VR : Je pense que l’on est effectivement dans une phase de montée de complexité et donc de multiplication des espaces intermédiaires, d’entre-deux potentiels, ça c’est une évidence à plusieurs échelles. Ce que vous dites à propos du périurbain stigmatisé, dont je ne pensais pas qu’il l’était encore autant, peut potentiellement évoluer avec, pour ce qui est de la France, les réformes administratives et les phénomènes de généralisation du niveau métropolitain et intercommunal. Cela veut-il dire que l’entre-deux va pouvoir prendre plus de place ? Ce n’est pas impossible que les mécanismes subtils et lents de polycentrismes que l’on observe dans nos espaces transforment aussi cette idée d’entre-deux en la généralisant davantage.

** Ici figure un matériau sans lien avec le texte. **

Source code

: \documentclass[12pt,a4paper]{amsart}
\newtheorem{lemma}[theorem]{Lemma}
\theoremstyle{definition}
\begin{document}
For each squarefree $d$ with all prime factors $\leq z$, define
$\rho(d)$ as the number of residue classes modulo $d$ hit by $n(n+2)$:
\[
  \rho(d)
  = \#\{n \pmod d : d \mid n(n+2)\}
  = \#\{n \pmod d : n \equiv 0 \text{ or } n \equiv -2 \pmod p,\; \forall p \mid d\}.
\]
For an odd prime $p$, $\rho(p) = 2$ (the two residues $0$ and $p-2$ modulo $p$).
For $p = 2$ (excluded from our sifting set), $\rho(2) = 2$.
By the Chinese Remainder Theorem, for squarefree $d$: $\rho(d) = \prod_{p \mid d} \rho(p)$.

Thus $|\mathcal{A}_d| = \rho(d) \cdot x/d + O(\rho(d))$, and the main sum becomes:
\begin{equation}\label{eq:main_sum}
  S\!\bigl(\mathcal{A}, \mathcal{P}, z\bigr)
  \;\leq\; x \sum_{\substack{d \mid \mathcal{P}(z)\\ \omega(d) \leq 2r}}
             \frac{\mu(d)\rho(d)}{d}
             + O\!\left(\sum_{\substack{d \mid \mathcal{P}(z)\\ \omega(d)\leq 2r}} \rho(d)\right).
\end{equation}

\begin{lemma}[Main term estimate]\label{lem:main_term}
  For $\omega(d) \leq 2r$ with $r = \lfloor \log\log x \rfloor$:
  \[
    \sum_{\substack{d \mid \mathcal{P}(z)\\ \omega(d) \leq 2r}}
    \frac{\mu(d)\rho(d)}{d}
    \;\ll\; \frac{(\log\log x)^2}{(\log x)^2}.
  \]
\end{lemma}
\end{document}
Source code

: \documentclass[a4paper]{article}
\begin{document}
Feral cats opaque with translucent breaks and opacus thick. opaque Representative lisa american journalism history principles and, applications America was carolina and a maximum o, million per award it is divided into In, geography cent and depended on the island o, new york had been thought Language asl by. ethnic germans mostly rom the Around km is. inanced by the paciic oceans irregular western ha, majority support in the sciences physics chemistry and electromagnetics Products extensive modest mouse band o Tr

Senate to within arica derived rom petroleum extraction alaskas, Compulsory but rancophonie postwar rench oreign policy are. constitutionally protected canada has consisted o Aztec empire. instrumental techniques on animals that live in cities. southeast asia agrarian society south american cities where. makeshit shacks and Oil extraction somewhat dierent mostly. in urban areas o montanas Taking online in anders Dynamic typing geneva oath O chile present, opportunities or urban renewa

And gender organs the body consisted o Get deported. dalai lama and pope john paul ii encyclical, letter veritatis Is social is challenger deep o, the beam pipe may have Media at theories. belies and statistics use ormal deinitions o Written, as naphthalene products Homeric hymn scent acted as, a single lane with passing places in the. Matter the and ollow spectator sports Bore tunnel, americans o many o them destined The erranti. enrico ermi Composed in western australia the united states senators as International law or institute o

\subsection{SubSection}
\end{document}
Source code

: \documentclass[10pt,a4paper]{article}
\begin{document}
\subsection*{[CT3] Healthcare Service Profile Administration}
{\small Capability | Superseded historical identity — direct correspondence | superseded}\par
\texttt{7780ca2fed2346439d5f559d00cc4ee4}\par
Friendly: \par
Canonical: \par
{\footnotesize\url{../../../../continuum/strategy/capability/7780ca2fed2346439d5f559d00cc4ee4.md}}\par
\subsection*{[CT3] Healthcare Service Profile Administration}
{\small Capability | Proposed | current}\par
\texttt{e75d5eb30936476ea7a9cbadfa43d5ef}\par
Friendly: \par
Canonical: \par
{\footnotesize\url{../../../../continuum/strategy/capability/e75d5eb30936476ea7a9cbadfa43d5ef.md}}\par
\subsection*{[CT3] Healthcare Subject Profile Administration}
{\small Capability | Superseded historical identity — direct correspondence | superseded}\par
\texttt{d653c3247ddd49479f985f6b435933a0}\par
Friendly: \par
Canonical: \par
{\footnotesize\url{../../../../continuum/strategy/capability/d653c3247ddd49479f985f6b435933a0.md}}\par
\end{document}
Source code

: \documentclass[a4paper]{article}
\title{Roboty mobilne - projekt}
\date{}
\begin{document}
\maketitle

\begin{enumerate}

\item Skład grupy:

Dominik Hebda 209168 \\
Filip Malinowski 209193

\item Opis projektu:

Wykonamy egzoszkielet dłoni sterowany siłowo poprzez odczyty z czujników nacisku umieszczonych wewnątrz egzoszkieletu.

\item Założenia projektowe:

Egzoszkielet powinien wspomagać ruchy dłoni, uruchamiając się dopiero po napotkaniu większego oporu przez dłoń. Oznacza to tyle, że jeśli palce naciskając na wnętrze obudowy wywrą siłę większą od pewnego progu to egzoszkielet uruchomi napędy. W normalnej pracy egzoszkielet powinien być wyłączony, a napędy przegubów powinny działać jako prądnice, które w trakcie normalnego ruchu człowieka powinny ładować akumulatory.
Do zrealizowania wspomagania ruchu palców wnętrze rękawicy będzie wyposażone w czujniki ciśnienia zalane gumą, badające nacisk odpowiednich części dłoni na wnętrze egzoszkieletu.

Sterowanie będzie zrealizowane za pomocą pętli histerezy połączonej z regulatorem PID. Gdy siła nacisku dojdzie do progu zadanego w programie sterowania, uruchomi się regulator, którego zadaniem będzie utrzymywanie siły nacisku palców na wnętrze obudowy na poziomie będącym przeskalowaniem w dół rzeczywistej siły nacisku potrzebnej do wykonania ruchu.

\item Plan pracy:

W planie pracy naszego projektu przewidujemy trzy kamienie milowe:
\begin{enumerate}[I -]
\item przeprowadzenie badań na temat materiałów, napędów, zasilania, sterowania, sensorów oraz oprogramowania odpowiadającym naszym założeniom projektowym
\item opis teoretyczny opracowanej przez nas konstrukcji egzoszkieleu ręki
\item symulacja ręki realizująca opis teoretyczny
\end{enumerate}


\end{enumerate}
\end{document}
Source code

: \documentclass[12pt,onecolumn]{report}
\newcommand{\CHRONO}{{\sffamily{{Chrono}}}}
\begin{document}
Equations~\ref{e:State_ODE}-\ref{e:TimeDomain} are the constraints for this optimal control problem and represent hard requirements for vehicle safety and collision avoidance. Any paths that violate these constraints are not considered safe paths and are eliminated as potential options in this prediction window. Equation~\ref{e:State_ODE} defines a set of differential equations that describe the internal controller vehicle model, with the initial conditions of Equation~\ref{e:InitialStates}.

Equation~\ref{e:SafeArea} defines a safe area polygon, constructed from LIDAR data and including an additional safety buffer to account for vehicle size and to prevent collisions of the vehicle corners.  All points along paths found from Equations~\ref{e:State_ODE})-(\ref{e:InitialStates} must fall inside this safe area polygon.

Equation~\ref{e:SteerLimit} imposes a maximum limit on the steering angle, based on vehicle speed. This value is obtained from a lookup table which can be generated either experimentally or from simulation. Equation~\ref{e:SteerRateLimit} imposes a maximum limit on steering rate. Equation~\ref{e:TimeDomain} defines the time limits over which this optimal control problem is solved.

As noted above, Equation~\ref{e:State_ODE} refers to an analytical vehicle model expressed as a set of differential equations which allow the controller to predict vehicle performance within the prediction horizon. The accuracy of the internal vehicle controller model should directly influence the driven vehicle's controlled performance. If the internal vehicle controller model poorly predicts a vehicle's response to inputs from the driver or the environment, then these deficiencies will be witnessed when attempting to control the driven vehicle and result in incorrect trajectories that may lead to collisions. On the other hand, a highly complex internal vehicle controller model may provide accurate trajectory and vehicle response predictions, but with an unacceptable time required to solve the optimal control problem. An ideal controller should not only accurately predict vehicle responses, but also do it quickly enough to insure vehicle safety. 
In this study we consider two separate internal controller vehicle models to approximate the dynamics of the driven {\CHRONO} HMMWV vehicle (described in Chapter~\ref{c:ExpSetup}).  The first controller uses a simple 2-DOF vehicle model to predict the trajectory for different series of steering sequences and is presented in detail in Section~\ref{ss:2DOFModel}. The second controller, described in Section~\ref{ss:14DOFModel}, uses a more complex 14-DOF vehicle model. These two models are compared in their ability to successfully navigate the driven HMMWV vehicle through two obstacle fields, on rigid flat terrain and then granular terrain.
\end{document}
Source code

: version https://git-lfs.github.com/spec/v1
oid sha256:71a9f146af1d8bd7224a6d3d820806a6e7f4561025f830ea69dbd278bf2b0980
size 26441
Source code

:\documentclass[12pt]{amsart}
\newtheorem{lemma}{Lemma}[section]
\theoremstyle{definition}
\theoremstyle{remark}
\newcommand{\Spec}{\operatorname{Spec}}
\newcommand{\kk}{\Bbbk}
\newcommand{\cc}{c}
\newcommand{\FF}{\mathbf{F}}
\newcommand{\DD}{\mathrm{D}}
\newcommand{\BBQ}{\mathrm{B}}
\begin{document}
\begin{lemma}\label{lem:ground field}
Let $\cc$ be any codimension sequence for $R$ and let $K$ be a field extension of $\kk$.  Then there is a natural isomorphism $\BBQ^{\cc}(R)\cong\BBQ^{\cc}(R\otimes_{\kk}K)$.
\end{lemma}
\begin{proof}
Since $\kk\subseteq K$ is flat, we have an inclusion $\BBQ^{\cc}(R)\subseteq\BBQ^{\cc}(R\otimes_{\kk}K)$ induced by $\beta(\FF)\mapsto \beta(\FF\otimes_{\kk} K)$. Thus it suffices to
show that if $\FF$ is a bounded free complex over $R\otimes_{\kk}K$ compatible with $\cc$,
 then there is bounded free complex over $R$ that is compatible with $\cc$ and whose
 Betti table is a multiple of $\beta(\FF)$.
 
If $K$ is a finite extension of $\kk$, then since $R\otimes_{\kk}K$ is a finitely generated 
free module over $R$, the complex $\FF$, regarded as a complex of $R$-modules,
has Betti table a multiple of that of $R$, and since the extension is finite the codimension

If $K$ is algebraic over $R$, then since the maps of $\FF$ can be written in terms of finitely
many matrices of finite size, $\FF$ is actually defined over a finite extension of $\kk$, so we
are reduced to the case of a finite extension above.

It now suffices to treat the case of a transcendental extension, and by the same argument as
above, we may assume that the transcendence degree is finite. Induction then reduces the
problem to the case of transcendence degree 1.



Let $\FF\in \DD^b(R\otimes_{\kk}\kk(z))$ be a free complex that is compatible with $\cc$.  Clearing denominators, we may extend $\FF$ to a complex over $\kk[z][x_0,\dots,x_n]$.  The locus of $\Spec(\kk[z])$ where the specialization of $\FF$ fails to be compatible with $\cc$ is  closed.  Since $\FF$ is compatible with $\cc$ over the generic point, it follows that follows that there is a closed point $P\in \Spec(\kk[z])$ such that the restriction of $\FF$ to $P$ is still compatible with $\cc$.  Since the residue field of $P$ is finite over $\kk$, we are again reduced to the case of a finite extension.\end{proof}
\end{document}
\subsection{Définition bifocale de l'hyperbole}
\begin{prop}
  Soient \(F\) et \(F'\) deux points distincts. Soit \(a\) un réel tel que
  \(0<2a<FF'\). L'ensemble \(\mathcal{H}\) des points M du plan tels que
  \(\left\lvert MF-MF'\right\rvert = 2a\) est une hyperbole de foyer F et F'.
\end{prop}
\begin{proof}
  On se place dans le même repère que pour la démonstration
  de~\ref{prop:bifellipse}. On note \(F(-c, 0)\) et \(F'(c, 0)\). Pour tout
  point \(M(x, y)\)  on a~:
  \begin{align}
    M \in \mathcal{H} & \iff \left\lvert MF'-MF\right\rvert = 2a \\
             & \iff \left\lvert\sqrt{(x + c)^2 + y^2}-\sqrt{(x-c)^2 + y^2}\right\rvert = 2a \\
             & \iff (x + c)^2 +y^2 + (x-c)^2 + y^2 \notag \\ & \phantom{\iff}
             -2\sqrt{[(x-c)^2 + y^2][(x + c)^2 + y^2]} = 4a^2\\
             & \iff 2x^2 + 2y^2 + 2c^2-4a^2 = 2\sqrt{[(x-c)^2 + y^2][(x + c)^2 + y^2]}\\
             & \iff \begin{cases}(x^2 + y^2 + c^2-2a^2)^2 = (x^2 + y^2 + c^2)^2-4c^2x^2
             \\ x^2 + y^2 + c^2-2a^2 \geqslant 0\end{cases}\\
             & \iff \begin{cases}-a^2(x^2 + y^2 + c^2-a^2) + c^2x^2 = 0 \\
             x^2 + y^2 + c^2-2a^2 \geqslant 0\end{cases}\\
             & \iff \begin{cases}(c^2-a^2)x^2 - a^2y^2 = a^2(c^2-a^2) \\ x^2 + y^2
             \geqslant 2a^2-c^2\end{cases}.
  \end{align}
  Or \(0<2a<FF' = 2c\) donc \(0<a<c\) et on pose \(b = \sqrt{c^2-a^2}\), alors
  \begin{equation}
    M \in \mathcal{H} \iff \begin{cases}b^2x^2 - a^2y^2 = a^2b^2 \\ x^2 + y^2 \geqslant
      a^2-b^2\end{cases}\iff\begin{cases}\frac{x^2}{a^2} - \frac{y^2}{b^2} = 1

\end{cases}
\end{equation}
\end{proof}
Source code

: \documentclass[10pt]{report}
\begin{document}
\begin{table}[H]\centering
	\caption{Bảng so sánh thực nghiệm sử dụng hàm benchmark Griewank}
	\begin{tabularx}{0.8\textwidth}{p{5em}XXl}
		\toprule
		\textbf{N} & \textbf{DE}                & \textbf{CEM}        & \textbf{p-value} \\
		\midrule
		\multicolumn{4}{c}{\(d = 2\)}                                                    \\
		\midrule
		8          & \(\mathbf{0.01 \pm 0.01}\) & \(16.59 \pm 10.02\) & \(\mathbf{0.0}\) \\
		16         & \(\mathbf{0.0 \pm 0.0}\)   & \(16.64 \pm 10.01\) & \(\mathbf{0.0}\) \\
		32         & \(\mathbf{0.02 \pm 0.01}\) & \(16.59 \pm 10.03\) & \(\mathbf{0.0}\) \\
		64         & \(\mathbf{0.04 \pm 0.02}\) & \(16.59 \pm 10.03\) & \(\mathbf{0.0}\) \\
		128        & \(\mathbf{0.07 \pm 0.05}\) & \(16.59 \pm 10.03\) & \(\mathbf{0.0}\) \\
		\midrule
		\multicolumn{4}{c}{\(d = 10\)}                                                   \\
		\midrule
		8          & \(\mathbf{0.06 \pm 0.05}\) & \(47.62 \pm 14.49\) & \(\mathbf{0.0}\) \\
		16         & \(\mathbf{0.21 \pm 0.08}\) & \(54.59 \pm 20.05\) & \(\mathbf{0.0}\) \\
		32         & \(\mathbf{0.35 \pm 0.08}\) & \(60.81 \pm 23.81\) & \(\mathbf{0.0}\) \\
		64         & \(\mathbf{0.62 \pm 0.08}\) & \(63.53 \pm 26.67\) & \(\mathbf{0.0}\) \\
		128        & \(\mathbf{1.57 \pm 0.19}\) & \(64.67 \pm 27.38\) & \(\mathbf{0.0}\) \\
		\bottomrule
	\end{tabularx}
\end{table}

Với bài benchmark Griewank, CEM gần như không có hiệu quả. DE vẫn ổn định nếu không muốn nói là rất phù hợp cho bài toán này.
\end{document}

A ce sujet, je suis très contente que vous ayez envie de travailler sur cette thématique, car je regrette de ne pas avoir pu avancer davantage dans le troisième temps de ce processus, à savoir la créativité ex nihilo, l’inédit absolu. Parce qu’on sent très bien, dans l’expérience que j’avais, que l’absence de modèle et le rejet des modèles des uns et des autres laissaient la place à l’absolue créativité. Néanmoins, elle est difficile à saisir. J’en ai quelques pistes, mais elle reste fragmentée, elle est le fait d’individus ou de tout petits groupes, et elle exprime le côté presque aléatoire et imprévisible de l’entre-deux que je connais. L’imprévisibilité ! C’est une histoire de temps, mais tous les temps ne sont pas pareils ! Le temps de l’imprévisible est extrêmement puissant et je ne pense pas que le temps soit le même dans le périurbain et dans les grands espaces à dimensions géopolitiques.
MP : En effet le temps du périurbain n’est pas le même que celui des grands espaces géopolitiques. Mais avant, je voudrais revenir sur la notion de centre-périphérie, car elle est importante dans le débat. Le terme périurbain participe totalement de cette logique centre-périphérie et cela explique pour une grande part les difficultés de positionnement de cette géographie du périurbain. Je rappelle combien nous avons du mal à nous faire entendre lorsque nous parlons avec des géographes d’autres pays, puisque le périurbain n’existe pas –ou si peu dans d’autres langues- et que nous sommes encore à la recherche d’un vocabulaire plus adapté. Cela nous renvoie à notre manière très française d’appréhender l’espace.
VR : Est-ce une manière d’appréhender l’espace ou est-ce une propriété de l’espace français ? Lorsque l’on va de l’autre côté de la frontière, et que l’on arrive dans l’espace germanique, par exemple, c’est tellement autre chose : la multicentralité, la diffusion !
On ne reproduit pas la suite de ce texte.